===== Input material

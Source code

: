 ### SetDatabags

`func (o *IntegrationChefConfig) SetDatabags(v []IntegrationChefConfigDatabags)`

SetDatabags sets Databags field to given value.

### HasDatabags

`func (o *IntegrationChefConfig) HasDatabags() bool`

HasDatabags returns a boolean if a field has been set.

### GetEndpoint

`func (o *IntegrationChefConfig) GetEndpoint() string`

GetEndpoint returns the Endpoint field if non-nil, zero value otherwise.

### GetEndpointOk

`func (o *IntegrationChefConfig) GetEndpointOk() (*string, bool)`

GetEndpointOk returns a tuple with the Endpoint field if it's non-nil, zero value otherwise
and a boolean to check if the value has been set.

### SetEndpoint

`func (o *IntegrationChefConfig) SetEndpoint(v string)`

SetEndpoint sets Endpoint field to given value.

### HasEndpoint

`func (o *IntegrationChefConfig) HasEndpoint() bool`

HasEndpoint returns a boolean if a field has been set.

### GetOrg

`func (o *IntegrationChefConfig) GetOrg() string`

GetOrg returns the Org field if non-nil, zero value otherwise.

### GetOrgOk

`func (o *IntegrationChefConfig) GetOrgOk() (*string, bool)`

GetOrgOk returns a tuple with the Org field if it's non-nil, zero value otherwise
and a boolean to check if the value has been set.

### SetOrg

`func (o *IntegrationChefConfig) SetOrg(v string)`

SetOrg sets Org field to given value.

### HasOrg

==========

[Task requirements]: Return exactly the line that contains "GetOrgOk returns a" and every line after it, through the last line of the records.

[Written solution]:
GetOrgOk returns a tuple with the Org field if it's non-nil, zero value otherwise
and a boolean to check if the value has been set.

### SetOrg

`func (o *IntegrationChefConfig) SetOrg(v string)`

SetOrg sets Org field to given value.

### HasOrg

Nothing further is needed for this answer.